Challenge Accepted

To be able to accept drastic changes in life, one has to have the will to be able to do so. The will to survive and get through what I had set my life up for to that point. I am the type of person that takes the good, the bad, and the ugly.

For most of my life, up until now, I was manipulated. Manipulated to think one way and not another. I was manipulated to the point that I thought I could not come home because I did not have a passport. I had my birth certificate and an old ID but nothing else. I was convinced that If I didn’t go through the process at the American Embassy, which was costly there, I would not get back home. I remember being in the pueblo in the middle of an event and everyone talking about Trump going to be elected as president. The conversations were about how it was going to be harder to cross the border into the United States. I was told by a visitor from California that if I planned to go home, now would be the best time to do so. I didn’t have the money or time to wait through the process at the embassy I told him. He proceeded to tell me that they would let me across with what I had in my possession. To say that my mouth hit the floor is an understatement. He glared at the one that brought me there then looked back at me. He actually thought I knew when it was the opposite. Mad was a highly underrated emotion that moment. All these years, even what I was told by my own family, I had to have a passport. Almost six years I spent away from everyone and everything that I had known or loved. The look that he gave that guy would have killed him had he not known how he was. I was gone in my mind already.

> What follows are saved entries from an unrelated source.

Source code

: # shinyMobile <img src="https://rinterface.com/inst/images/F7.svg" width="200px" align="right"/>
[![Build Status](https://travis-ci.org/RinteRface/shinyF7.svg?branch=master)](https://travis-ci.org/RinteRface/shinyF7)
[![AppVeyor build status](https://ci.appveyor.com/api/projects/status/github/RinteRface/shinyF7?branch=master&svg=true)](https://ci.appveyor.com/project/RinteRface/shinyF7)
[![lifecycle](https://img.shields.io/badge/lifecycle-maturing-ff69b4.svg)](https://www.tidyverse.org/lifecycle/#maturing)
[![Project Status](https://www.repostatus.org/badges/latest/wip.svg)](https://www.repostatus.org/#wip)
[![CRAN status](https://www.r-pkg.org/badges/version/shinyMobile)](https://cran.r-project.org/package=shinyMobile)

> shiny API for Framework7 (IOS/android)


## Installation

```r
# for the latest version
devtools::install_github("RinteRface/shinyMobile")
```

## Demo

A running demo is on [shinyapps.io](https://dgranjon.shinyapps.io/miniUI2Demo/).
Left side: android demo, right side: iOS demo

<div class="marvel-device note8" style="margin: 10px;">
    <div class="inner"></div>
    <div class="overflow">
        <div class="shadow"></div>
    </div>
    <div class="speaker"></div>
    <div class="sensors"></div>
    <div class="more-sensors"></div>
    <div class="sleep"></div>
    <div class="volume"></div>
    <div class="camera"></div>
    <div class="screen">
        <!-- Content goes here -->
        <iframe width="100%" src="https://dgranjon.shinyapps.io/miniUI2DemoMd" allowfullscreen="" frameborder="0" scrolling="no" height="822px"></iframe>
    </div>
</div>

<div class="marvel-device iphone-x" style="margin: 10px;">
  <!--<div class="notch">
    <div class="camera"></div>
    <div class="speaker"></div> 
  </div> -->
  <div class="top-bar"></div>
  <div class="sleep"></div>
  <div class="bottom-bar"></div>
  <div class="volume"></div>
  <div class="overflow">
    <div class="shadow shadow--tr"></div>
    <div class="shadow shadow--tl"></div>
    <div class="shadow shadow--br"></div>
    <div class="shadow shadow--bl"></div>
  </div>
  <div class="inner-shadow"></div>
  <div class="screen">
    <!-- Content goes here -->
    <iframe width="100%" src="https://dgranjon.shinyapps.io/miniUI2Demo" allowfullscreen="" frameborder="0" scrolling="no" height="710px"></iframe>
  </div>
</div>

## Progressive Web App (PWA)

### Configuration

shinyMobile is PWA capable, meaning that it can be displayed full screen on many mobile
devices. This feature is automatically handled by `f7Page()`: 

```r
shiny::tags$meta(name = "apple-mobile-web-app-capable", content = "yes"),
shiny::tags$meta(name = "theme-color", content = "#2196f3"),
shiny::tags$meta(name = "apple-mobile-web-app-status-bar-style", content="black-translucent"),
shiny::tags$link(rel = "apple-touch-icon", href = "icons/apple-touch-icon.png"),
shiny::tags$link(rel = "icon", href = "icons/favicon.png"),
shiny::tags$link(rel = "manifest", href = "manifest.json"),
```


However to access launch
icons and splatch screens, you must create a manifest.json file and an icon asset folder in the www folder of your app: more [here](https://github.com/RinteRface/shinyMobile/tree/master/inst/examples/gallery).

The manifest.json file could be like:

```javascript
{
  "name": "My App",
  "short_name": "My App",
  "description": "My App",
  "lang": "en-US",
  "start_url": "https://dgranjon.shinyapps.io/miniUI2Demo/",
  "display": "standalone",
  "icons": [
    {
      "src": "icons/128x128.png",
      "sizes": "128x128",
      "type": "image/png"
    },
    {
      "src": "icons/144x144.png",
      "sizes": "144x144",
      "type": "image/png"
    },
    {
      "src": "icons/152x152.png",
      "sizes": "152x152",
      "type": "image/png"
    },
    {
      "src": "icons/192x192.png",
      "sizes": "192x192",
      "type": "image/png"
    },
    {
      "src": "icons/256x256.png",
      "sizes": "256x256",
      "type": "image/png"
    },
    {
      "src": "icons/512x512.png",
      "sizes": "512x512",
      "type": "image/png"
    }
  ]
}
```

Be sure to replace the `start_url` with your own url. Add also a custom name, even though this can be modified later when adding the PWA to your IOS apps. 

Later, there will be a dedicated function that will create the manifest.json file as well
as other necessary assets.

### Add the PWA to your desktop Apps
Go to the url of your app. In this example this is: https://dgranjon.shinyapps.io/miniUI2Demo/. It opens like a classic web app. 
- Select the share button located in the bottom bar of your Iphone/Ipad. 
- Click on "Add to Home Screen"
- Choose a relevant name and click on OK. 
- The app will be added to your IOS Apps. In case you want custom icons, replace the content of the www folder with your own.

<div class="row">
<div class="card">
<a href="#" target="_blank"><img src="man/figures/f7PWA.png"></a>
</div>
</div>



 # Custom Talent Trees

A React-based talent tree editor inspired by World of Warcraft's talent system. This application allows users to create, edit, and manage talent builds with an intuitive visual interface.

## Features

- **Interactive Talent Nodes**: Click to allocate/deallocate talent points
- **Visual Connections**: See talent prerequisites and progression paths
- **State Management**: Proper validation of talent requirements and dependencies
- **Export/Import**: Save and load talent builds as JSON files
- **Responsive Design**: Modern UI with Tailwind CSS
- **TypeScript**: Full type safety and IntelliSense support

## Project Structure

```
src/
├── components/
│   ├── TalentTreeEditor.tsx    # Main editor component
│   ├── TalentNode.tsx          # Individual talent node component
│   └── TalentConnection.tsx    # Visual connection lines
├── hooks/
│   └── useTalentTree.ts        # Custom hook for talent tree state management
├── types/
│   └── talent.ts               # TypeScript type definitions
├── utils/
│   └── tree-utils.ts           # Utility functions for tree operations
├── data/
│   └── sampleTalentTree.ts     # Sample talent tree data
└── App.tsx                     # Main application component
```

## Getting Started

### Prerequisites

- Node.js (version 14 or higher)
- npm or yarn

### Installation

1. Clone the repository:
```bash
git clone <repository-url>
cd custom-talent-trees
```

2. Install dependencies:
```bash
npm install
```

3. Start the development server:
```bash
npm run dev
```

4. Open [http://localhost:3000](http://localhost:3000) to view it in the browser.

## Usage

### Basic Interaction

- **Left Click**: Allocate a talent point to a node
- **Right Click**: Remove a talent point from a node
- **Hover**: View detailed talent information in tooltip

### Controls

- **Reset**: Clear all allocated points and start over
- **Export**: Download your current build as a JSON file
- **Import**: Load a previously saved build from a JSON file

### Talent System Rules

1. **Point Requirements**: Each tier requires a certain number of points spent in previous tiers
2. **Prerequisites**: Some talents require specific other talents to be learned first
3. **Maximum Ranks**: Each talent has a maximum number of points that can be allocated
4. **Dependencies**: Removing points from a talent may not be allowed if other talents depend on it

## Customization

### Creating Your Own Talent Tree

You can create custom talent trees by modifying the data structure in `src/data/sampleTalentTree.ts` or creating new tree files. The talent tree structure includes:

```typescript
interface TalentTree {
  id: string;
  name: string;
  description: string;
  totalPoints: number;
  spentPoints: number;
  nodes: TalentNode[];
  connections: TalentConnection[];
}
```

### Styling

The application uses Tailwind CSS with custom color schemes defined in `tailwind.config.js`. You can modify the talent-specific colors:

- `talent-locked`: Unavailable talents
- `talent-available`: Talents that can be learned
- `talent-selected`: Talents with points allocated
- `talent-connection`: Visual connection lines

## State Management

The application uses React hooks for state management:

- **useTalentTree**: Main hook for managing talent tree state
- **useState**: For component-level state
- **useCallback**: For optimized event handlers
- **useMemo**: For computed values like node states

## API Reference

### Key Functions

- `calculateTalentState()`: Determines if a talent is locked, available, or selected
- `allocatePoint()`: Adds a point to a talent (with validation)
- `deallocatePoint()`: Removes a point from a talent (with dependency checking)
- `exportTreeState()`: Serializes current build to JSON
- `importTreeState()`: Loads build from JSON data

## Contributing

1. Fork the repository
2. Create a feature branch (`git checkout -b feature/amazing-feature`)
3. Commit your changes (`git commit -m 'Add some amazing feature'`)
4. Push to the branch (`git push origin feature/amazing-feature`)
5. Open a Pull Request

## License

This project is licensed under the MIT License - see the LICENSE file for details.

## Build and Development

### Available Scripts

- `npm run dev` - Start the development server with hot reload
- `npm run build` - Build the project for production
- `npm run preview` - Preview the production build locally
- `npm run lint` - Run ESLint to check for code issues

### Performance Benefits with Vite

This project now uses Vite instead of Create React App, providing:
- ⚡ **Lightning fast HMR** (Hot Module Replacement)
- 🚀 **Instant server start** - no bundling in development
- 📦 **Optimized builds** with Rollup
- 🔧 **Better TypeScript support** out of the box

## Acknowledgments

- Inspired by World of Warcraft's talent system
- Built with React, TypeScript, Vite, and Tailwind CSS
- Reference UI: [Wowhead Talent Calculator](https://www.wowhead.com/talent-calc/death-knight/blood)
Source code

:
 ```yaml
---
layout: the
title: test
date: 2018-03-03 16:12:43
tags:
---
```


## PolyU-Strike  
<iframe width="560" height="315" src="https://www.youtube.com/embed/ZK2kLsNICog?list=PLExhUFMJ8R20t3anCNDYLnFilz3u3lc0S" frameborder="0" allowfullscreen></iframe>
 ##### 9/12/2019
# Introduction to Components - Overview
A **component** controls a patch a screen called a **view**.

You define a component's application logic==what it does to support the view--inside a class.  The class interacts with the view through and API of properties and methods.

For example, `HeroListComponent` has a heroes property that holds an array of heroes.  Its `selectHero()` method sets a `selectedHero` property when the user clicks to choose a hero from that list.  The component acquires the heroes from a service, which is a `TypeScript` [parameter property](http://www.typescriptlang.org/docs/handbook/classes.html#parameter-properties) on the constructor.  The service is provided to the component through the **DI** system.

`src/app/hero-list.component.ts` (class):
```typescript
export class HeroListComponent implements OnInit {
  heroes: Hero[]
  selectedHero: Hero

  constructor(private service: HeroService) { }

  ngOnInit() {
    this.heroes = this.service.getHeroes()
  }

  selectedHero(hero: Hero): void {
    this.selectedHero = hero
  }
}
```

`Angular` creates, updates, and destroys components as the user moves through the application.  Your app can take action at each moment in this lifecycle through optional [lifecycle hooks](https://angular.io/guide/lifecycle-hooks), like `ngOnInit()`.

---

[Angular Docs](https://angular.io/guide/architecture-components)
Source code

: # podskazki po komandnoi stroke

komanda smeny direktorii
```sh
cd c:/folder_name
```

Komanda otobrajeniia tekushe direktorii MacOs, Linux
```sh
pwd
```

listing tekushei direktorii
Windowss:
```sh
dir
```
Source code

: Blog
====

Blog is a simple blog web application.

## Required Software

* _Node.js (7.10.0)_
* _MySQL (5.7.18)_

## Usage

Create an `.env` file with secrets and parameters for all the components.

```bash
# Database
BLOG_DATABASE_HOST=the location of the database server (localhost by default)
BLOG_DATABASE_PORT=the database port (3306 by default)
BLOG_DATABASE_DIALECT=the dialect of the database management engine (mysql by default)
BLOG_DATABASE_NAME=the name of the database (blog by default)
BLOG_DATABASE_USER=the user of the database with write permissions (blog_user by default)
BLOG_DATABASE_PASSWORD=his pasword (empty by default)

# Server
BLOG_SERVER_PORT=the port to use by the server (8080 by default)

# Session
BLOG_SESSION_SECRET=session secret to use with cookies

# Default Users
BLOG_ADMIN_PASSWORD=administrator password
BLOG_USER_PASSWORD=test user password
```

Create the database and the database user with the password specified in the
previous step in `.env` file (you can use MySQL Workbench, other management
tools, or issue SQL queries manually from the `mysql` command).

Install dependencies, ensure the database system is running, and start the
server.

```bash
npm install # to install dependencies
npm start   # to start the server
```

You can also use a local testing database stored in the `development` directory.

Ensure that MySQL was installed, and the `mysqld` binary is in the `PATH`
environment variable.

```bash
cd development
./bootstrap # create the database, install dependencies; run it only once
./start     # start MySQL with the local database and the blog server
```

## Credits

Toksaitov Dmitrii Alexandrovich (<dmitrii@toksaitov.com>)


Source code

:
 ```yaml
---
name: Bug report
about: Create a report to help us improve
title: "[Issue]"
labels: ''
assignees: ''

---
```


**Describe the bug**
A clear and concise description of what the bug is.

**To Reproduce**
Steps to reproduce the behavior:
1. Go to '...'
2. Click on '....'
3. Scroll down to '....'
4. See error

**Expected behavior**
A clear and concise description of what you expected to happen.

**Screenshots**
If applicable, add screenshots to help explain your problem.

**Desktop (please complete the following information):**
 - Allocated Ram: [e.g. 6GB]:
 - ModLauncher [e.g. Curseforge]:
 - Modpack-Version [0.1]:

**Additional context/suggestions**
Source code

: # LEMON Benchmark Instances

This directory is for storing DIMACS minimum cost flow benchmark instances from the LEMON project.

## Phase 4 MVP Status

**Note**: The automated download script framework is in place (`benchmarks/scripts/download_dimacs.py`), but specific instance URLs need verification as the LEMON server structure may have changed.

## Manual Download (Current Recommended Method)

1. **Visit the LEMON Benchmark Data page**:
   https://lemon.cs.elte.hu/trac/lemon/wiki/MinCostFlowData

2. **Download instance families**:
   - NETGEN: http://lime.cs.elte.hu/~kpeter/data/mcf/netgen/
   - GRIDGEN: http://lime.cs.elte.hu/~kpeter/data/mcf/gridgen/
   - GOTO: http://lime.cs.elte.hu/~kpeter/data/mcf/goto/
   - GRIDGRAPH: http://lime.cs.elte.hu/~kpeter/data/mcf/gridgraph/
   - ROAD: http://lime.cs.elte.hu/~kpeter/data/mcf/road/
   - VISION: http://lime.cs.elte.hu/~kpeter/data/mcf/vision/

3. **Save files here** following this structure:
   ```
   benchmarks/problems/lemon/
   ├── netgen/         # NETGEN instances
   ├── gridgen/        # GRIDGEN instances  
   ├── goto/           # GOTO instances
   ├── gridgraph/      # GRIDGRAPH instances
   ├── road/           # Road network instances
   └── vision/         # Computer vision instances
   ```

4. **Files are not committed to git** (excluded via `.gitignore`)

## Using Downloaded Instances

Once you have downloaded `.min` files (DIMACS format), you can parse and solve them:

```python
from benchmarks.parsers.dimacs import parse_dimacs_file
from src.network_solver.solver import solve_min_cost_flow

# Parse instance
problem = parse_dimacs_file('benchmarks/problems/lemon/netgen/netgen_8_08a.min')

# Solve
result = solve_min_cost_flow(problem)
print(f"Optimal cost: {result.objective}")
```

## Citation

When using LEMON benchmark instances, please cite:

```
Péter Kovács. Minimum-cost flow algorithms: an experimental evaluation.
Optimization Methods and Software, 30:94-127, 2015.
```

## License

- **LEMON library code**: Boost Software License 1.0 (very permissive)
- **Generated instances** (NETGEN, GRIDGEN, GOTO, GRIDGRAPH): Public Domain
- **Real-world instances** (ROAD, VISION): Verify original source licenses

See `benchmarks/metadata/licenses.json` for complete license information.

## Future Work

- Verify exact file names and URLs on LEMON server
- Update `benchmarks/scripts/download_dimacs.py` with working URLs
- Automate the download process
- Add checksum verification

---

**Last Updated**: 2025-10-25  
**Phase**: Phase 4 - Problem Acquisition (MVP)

After weeks and weeks of convincing, I was finally given the money for a bus ticket to Houston, Texas. When I got there I had another ticket waiting on me from my brother to Atlanta, GA. I made a bus trip through that country back home by myself. I did not care though, I was going home. I came from the border with 27 dollars in my pocket and still had that money two weeks later. That was the longest trip of my life. The bus line was stopped numerous times coming through that country by their military checking people. Stopped by cartel members, masked, locked, and loaded with machine guns. No doubt in my mind God never left my side.

My trip home came to an end when my sister picked me up in Georgia on October 15, 2016. On her birthday as a matter of fact. I made it back home once again to start over. I started working that following week and have been going full force since. I met my partner in life, who was in a sense starting from nothing also. Together we have worked hard to get where we are at today. We bought our first house together, cars, and all that material stuff. We got married on September 7, 2019 at our house outside surrounded by family and friends. I prepared all the food all the way down to the cake and we had a day to remember.

Challenges are a part of life and everyone has a different story, but no matter what you may experience God is always with you. He never has left my side and I have had the pleasure to experience and see many miracles through him. My story is full of challenges and miracles that was and still is led by God’s mighty hand.